Univariate logistic analyses of risk factors associated with death during the 90 days of follow-up
To identify the risk factors affecting 90-day mortality of cardiogenic shock patients, univariate analyses were conducted (Table 2). Risk factors associated with high 90-day mortality of cardiogenic shock Patients were age (p<0.001, HR 1.04, 95 % CI 1.02–1.06), medical history of coronary artery disease (p=0.001, HR 2.18, 95 % CI 1.38–3.45), previous medical history of MI (p<0.01, HR 2.18, 95 % CI 1.36–3.49), previous medical history of CABG (p<0.01, HR 2.92, 95 % CI 1.49–5.70), history of diabetes mellitus (p<0.01, HR 2.08, 95 % CI 1.31–3.30), confusion (p<0.001, HR 2.81, 95 % CI 1.57–5.04), oliguria (p<0.001, HR 2.87, 95 % CI 1.73–4.76), higher LAR (p<0.001, HR 4.50, 95 % CI 2.64–7.66).

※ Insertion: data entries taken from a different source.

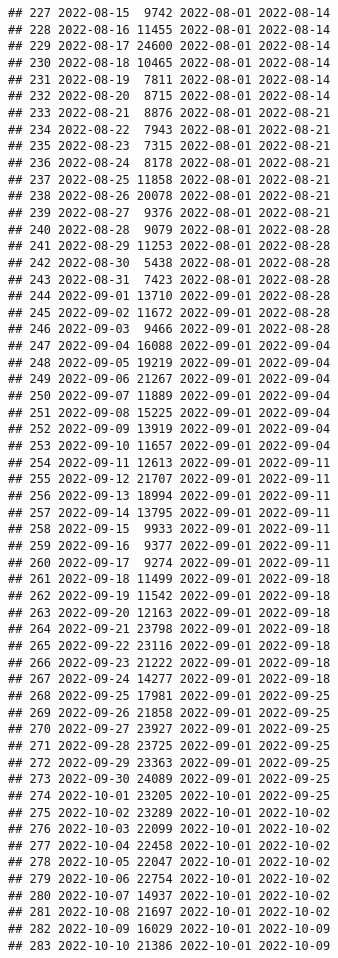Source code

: \documentclass[
]{article}
\begin{document}
\begin{verbatim}
## 227 2022-08-15  9742 2022-08-01 2022-08-14
## 228 2022-08-16 11455 2022-08-01 2022-08-14
## 229 2022-08-17 24600 2022-08-01 2022-08-14
## 230 2022-08-18 10465 2022-08-01 2022-08-14
## 231 2022-08-19  7811 2022-08-01 2022-08-14
## 232 2022-08-20  8715 2022-08-01 2022-08-14
## 233 2022-08-21  8876 2022-08-01 2022-08-21
## 234 2022-08-22  7943 2022-08-01 2022-08-21
## 235 2022-08-23  7315 2022-08-01 2022-08-21
## 236 2022-08-24  8178 2022-08-01 2022-08-21
## 237 2022-08-25 11858 2022-08-01 2022-08-21
## 238 2022-08-26 20078 2022-08-01 2022-08-21
## 239 2022-08-27  9376 2022-08-01 2022-08-21
## 240 2022-08-28  9079 2022-08-01 2022-08-28
## 241 2022-08-29 11253 2022-08-01 2022-08-28
## 242 2022-08-30  5438 2022-08-01 2022-08-28
## 243 2022-08-31  7423 2022-08-01 2022-08-28
## 244 2022-09-01 13710 2022-09-01 2022-08-28
## 245 2022-09-02 11672 2022-09-01 2022-08-28
## 246 2022-09-03  9466 2022-09-01 2022-08-28
## 247 2022-09-04 16088 2022-09-01 2022-09-04
## 248 2022-09-05 19219 2022-09-01 2022-09-04
## 249 2022-09-06 21267 2022-09-01 2022-09-04
## 250 2022-09-07 11889 2022-09-01 2022-09-04
## 251 2022-09-08 15225 2022-09-01 2022-09-04
## 252 2022-09-09 13919 2022-09-01 2022-09-04
## 253 2022-09-10 11657 2022-09-01 2022-09-04
## 254 2022-09-11 12613 2022-09-01 2022-09-11
## 255 2022-09-12 21707 2022-09-01 2022-09-11
## 256 2022-09-13 18994 2022-09-01 2022-09-11
## 257 2022-09-14 13795 2022-09-01 2022-09-11
## 258 2022-09-15  9933 2022-09-01 2022-09-11
## 259 2022-09-16  9377 2022-09-01 2022-09-11
## 260 2022-09-17  9274 2022-09-01 2022-09-11
## 261 2022-09-18 11499 2022-09-01 2022-09-18
## 262 2022-09-19 11542 2022-09-01 2022-09-18
## 263 2022-09-20 12163 2022-09-01 2022-09-18
## 264 2022-09-21 23798 2022-09-01 2022-09-18
## 265 2022-09-22 23116 2022-09-01 2022-09-18
## 266 2022-09-23 21222 2022-09-01 2022-09-18
## 267 2022-09-24 14277 2022-09-01 2022-09-18
## 268 2022-09-25 17981 2022-09-01 2022-09-25
## 269 2022-09-26 21858 2022-09-01 2022-09-25
## 270 2022-09-27 23927 2022-09-01 2022-09-25
## 271 2022-09-28 23725 2022-09-01 2022-09-25
## 272 2022-09-29 23363 2022-09-01 2022-09-25
## 273 2022-09-30 24089 2022-09-01 2022-09-25
## 274 2022-10-01 23205 2022-10-01 2022-09-25
## 275 2022-10-02 23289 2022-10-01 2022-10-02
## 276 2022-10-03 22099 2022-10-01 2022-10-02
## 277 2022-10-04 22458 2022-10-01 2022-10-02
## 278 2022-10-05 22047 2022-10-01 2022-10-02
## 279 2022-10-06 22754 2022-10-01 2022-10-02
## 280 2022-10-07 14937 2022-10-01 2022-10-02
## 281 2022-10-08 21697 2022-10-01 2022-10-02
## 282 2022-10-09 16029 2022-10-01 2022-10-09
## 283 2022-10-10 21386 2022-10-01 2022-10-09

\end{verbatim}
\end{document}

The evaluation of potentially useful markers for 90-day mortality following discharge
The evaluation of potentially useful markers for 90-day mortality following discharge is crucial for improving patient outcomes. The cutoff values, area under the curve (AUC), sensitivity, specificity, positive and negative predictive values, diagnostic odds ratio, and accuracy of lactate, albumin, and the LAR at admission are summarized in Table 3 as predictors of mortality within 90 days post-ICU discharge. The optimal cut-off values were determined to be 3.250 mmol/L for lactate within 3 h of identifying cardiogenic shock, 30.650 g/L for albumin, and 0.094 mmol/g for the LAR (Table 3). Among these markers, LAR demonstrated the highest AUC and sensitivity. Specifically, the LAR (AUC=0.781, 95 % CI=0.713–0.848) measured within 3 h of identifying cardiogenic shock exhibited a greater AUC than lactate (AUC=0.768, 95 % CI=0.699–0.837) and albumin alone (AUC=0.652, 95 % CI=0.570–0.734) (Figure 2).It demonstrated that the LAR had a higher predictive value than lactate and albumin for 90-day mortality in patients with cardiogenic shock. The 90-day survival rates are illustrated in Figure 3, which indicates lower survival in patients with LAR>0.094 mmol/g.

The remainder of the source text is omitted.